Now, how many customers will it take to defray system operating costs, G&A and satellite replacement costs, which, Morgan Stanley estimates at $50mm, $30mm and $100mm per annum, and generate an attractive return on XM’s investment? Coming up with a growth ramp for satellite radio and reasonable estimates for its ultimate market size is not easy. Will satellite radio be like TIVO, a product its users swear by, but which refuses to take off, or like satellite TV, which experienced extraordinary take-up rates? Arguments can be made both ways. I believe that the OEM dealer network will be a much more powerful distribution channel for satellite radio than the 10 or so square feet of Circuit City shelf space that TIVO commands and that satellite radio will fairly quickly become ubiquitous. Let’s assume, however, that the total market size is 40% of XM’s estimate or 20 million subscribers, which are split 50/50 between XM and Sirius. In that case, the income at XM will be:

Gross Revenues $1,200mm
OEM Payments (est.) (180)
Programming & Customer Costs (360)
System, G&A & Satellite Replacement (180)
Subscriber Acquisition Costs (180)
Operating Income $ 301mm

If we assume that such a business is worth 10x EBIT, then XM’s future value will be $3.0 billion, given these assumptions. Admittedly, 20 million satellite radio customers is a lot of customers, but there is an addressable market of 208 million registered private motor vehicles.

Is the price right? There are $350 million of the 14% Senior Secured Notes. The Notes have the next 2 coupon payments (payable 9/15/02 and 3/15/03) in escrow. That means that at the current price of 33, the stripped price being paid for the bonds is approximately 26 or a total valuation of XM of $90 million (there are $125mm converts, but they are subordinated to the 14% Notes). In order to execute its business plan, XM needs to raise (Morgan Stanley estimate) $525 million or $350 million if all of the debt of XM is equitized. Given the potential of the business model, it seems likely that this money will be raised. The question is how dilutive will it be to the existing investors at XM? If the money comes in junior to the 14% Notes (unlikely), then everything is for the best in the best of all possible worlds. XM will have 3.5 years to execute its business plan and the holders of the 14% Notes will receive 49 in coupon payments on an investment of 33. If the business plan works, the 14% Notes will be called at 107 in March of 2005. If it doesn’t, there will be another restructuring. In either case, bondholders will earn an excellent return. A more likely outcome is that the new equity investor (who is likely to be one of the existing equity investors) will demand that the 14% Notes be equitized or, at the very least, that the coupons for the next three years be converted to equity. Even if the 14% Notes are completely equitized and we assume $10 million of leakage to the converts and the existing equity, then so long as the $350 million of new equity ends up owning no more than 78% of the restructured XM, a buyer of the 14% Notes is purchasing equity in the restructured XM at less than the price paid by the new equity investors.
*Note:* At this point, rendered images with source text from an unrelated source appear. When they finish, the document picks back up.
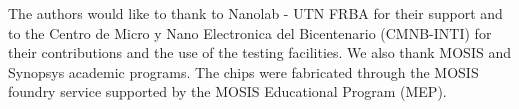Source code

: The authors would like to thank to Nanolab - UTN FRBA for their support and to the Centro de Micro y Nano Electronica del Bicentenario (CMNB-INTI) \cite{cmnb} for their contributions and the use of the testing facilities. 
We also thank MOSIS and Synopsys \cite{synopsys} academic programs. The chips were fabricated through the MOSIS foundry service supported by the MOSIS Educational Program (MEP).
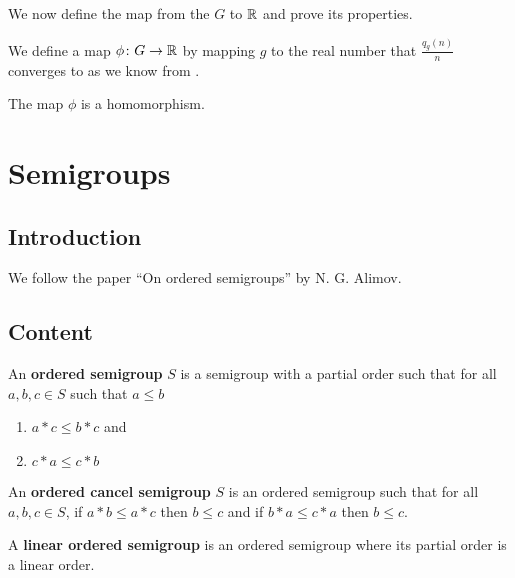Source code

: We now define the map from the $G$ to $\mathbb{R}$ and prove its properties.

\begin{definition}\label{def:phi'}
    \leanok{}
    We define a map $\phi\colon G \to \mathbb{R}$ by mapping $g$
    to the real number that $\frac{q_g(n)}{n}$ converges to
    as we know from .
\end{definition}

\begin{theorem}\label{phi'_hom}
    \leanok{}
    The map $\phi$ is a homomorphism.
\end{theorem}

\chapter{Semigroups}
\section{Introduction}
We follow the paper ``On ordered semigroups'' by
N. G. Alimov.

\section{Content}

\begin{definition}\label{def:OrderedSemigroup}\leanok
An \textbf{ordered semigroup} $S$ is a semigroup with a partial order such that
for all $a,b,c\in S$ such that $a \le b$
\begin{enumerate}
    \item $a * c \le b * c$ and
    \item $c * a \le c * b$
\end{enumerate}
\end{definition}

\begin{definition}\label{def:OrderedCancelSemigroup}\leanok
{}
An \textbf{ordered cancel semigroup} $S$ is an ordered semigroup such that for all $a,b,c\in S$,
if $a * b \le a * c$ then $b \le c$ and if $b * a \le c * a$ then $b \le c$.
\end{definition}

\begin{definition}\label{def:LinearOrderedSemigroup}\leanok
{}
A \textbf{linear ordered semigroup} is an ordered semigroup where its partial order is a linear order.
\end{definition}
That is a bet that I am willing to make.

The prices of XM common and the 14% Notes are quite divergent (there is no borrow available on the stock). If we assume that new equity will require 78% of the equity to finance the business plan (i.e. the current price of the 14% Notes), then the 14% Notes reflect a post-new money valuation of XM of $451 million. The current market price of XM’s common reflects a post-new money valuation of almost $1.5 billion. Thus, in order for the stock to outperform the 14% Notes (assuming the new money is invested at the current stock price), the 2005 XM enterprise value must be approximately $4.5 billion AND the new equity must be willing to invest $525 million in an unrestructured XM. Not bloody likely.

Catalyst

XM is running out of money. New capital will either be injected junior to the bonds, which will cause the bonds to rally, or the bonds will be converted to equity at an attractive valuation.